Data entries
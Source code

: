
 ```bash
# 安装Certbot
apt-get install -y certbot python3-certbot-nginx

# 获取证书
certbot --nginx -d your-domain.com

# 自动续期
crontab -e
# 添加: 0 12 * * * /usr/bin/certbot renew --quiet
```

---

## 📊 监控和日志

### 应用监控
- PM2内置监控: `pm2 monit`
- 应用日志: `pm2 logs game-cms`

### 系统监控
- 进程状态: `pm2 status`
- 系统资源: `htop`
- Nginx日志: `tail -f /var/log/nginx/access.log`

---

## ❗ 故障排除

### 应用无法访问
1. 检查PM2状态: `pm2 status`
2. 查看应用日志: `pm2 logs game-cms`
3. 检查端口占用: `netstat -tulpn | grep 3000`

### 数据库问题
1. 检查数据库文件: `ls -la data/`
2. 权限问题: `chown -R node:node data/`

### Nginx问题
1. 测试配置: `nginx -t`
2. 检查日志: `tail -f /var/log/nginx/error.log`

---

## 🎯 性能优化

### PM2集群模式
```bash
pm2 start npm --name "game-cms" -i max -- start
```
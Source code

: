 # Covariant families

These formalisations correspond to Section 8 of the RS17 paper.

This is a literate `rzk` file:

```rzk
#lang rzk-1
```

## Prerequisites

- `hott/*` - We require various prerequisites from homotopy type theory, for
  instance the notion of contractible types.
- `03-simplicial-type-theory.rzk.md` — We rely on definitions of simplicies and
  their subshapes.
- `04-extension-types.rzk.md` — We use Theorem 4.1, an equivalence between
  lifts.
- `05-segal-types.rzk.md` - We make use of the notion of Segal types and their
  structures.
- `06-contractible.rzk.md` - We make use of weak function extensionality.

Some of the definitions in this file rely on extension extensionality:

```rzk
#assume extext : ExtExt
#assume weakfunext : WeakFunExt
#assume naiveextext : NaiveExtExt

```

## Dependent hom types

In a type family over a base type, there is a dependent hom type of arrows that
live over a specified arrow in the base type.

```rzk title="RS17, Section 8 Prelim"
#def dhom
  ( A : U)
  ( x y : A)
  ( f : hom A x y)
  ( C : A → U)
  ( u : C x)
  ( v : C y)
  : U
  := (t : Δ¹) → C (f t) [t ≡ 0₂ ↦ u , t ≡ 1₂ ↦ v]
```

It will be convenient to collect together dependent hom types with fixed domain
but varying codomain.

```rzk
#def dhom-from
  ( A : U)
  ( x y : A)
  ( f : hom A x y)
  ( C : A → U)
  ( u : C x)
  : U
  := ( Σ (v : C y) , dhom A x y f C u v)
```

▶ TASK GOAL: Look over the records above and copy each line that includes the string "extensionality".

▶ EXPECTED ANSWER:
- `06-contractible.rzk.md` - We make use of weak function extensionality.
Some of the definitions in this file rely on extension extensionality:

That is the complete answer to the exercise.